> WORK TO BE COMPLETED
Set down each line of the records once more, precisely, and omit the pictures.

[DATA EXTRACTS Boundary: Start]

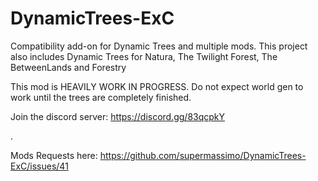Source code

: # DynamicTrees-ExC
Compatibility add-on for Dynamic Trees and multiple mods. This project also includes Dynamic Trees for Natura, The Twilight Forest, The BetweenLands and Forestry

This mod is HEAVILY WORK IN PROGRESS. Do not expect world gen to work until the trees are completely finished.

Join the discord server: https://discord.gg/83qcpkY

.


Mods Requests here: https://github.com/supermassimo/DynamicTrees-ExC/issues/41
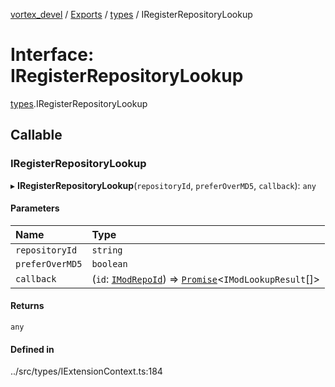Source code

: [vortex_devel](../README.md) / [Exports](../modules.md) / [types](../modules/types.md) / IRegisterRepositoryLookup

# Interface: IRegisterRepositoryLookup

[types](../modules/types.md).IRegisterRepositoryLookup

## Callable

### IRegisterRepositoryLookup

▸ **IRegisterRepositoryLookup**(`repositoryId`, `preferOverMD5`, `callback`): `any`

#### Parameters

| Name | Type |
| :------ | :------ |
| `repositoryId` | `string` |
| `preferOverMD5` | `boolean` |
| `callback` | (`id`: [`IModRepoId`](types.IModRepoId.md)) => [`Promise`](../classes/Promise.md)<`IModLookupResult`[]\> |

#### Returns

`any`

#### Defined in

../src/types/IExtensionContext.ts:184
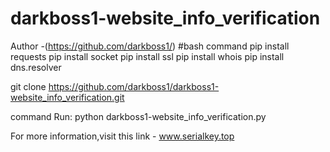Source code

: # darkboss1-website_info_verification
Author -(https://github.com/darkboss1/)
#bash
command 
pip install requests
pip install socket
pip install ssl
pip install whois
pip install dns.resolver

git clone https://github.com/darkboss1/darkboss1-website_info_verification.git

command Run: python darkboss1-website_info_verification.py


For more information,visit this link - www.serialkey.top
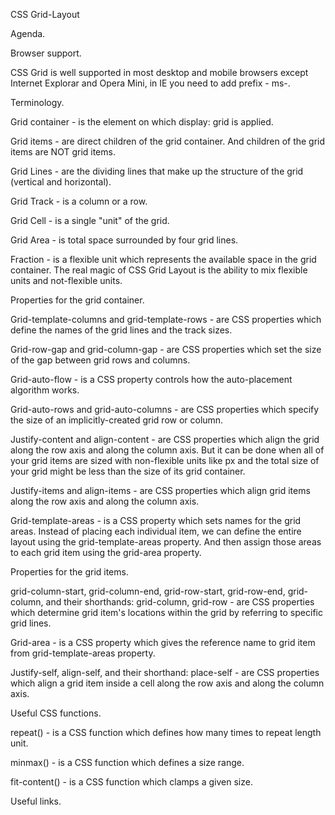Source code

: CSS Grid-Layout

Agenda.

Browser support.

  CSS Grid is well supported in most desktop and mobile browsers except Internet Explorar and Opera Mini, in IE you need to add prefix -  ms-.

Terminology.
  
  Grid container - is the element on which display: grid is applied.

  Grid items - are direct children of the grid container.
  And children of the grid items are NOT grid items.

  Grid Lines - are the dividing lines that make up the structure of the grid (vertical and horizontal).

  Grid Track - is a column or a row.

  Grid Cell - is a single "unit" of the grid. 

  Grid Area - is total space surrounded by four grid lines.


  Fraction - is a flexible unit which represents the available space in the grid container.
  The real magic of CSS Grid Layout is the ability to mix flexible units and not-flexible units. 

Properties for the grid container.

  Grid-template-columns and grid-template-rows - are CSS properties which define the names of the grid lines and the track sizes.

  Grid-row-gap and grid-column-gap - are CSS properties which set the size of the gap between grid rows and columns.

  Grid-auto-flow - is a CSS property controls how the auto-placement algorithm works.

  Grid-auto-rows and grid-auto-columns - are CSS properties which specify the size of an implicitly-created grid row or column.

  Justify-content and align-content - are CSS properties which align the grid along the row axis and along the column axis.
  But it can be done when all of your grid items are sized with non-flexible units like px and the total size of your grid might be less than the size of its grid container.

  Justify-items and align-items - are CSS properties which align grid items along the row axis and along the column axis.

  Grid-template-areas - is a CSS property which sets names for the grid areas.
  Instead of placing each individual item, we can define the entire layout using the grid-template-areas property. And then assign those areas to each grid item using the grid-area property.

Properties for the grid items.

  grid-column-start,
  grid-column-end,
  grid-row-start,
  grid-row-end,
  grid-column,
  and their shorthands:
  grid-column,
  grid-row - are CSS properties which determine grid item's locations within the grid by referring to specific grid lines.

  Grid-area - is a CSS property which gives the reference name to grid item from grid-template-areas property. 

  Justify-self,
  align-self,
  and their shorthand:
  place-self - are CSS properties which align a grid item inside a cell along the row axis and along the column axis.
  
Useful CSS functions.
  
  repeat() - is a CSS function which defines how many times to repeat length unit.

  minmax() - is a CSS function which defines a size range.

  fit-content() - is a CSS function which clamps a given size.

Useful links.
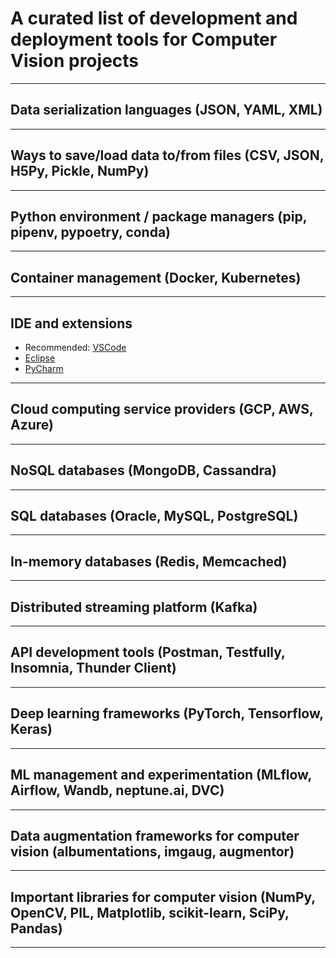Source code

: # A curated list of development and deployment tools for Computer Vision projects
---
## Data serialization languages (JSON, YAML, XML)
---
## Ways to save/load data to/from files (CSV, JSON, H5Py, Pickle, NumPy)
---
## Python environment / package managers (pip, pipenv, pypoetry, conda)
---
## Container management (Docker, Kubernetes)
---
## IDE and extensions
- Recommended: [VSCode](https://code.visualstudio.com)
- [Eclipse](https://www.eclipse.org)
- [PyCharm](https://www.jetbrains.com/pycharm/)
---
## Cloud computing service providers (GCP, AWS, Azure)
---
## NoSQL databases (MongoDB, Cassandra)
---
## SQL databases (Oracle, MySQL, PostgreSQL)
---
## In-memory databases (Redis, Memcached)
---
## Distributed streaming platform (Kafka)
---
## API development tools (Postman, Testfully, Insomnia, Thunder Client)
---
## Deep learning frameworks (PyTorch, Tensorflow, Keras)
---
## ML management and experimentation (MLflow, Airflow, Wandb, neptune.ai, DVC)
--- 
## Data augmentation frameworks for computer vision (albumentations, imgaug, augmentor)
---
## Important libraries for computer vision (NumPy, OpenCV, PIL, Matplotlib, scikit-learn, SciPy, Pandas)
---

[DATA EXTRACTS Boundary: End]

> WRITTEN REPLY
Source code

: # DynamicTrees-ExC
Compatibility add-on for Dynamic Trees and multiple mods. This project also includes Dynamic Trees for Natura, The Twilight Forest, The BetweenLands and Forestry

This mod is HEAVILY WORK IN PROGRESS. Do not expect world gen to work until the trees are completely finished.

Join the discord server: https://discord.gg/83qcpkY

.


Mods Requests here: https://github.com/supermassimo/DynamicTrees-ExC/issues/41
Source code

: [vortex_devel](../README.md) / [Exports](../modules.md) / [types](../modules/types.md) / IRegisterRepositoryLookup

# Interface: IRegisterRepositoryLookup

[types](../modules/types.md).IRegisterRepositoryLookup

## Callable

### IRegisterRepositoryLookup

▸ **IRegisterRepositoryLookup**(`repositoryId`, `preferOverMD5`, `callback`): `any`

#### Parameters

| Name | Type |
| :------ | :------ |
| `repositoryId` | `string` |
| `preferOverMD5` | `boolean` |
| `callback` | (`id`: [`IModRepoId`](types.IModRepoId.md)) => [`Promise`](../classes/Promise.md)<`IModLookupResult`[]\> |

#### Returns

`any`

#### Defined in

../src/types/IExtensionContext.ts:184
Source code

: # darkboss1-website_info_verification
Author -(https://github.com/darkboss1/)
#bash
command 
pip install requests
pip install socket
pip install ssl
pip install whois
pip install dns.resolver

git clone https://github.com/darkboss1/darkboss1-website_info_verification.git

command Run: python darkboss1-website_info_verification.py


For more information,visit this link - www.serialkey.top
Source code

: CSS Grid-Layout

Agenda.

Browser support.

  CSS Grid is well supported in most desktop and mobile browsers except Internet Explorar and Opera Mini, in IE you need to add prefix -  ms-.

Terminology.
  
  Grid container - is the element on which display: grid is applied.

  Grid items - are direct children of the grid container.
  And children of the grid items are NOT grid items.

  Grid Lines - are the dividing lines that make up the structure of the grid (vertical and horizontal).

  Grid Track - is a column or a row.

  Grid Cell - is a single "unit" of the grid. 

  Grid Area - is total space surrounded by four grid lines.


  Fraction - is a flexible unit which represents the available space in the grid container.
  The real magic of CSS Grid Layout is the ability to mix flexible units and not-flexible units. 

Properties for the grid container.

  Grid-template-columns and grid-template-rows - are CSS properties which define the names of the grid lines and the track sizes.

  Grid-row-gap and grid-column-gap - are CSS properties which set the size of the gap between grid rows and columns.

  Grid-auto-flow - is a CSS property controls how the auto-placement algorithm works.

  Grid-auto-rows and grid-auto-columns - are CSS properties which specify the size of an implicitly-created grid row or column.

  Justify-content and align-content - are CSS properties which align the grid along the row axis and along the column axis.
  But it can be done when all of your grid items are sized with non-flexible units like px and the total size of your grid might be less than the size of its grid container.

  Justify-items and align-items - are CSS properties which align grid items along the row axis and along the column axis.

  Grid-template-areas - is a CSS property which sets names for the grid areas.
  Instead of placing each individual item, we can define the entire layout using the grid-template-areas property. And then assign those areas to each grid item using the grid-area property.

Properties for the grid items.

  grid-column-start,
  grid-column-end,
  grid-row-start,
  grid-row-end,
  grid-column,
  and their shorthands:
  grid-column,
  grid-row - are CSS properties which determine grid item's locations within the grid by referring to specific grid lines.

  Grid-area - is a CSS property which gives the reference name to grid item from grid-template-areas property. 

  Justify-self,
  align-self,
  and their shorthand:
  place-self - are CSS properties which align a grid item inside a cell along the row axis and along the column axis.
  
Useful CSS functions.
  
  repeat() - is a CSS function which defines how many times to repeat length unit.

  minmax() - is a CSS function which defines a size range.

  fit-content() - is a CSS function which clamps a given size.

Useful links.
Source code

: # A curated list of development and deployment tools for Computer Vision projects
---
## Data serialization languages (JSON, YAML, XML)
---
## Ways to save/load data to/from files (CSV, JSON, H5Py, Pickle, NumPy)
---
## Python environment / package managers (pip, pipenv, pypoetry, conda)
---
## Container management (Docker, Kubernetes)
---
## IDE and extensions
- Recommended: [VSCode](https://code.visualstudio.com)
- [Eclipse](https://www.eclipse.org)
- [PyCharm](https://www.jetbrains.com/pycharm/)
---
## Cloud computing service providers (GCP, AWS, Azure)
---
## NoSQL databases (MongoDB, Cassandra)
---
## SQL databases (Oracle, MySQL, PostgreSQL)
---
## In-memory databases (Redis, Memcached)
---
## Distributed streaming platform (Kafka)
---
## API development tools (Postman, Testfully, Insomnia, Thunder Client)
---
## Deep learning frameworks (PyTorch, Tensorflow, Keras)
---
## ML management and experimentation (MLflow, Airflow, Wandb, neptune.ai, DVC)
--- 
## Data augmentation frameworks for computer vision (albumentations, imgaug, augmentor)
---
## Important libraries for computer vision (NumPy, OpenCV, PIL, Matplotlib, scikit-learn, SciPy, Pandas)
---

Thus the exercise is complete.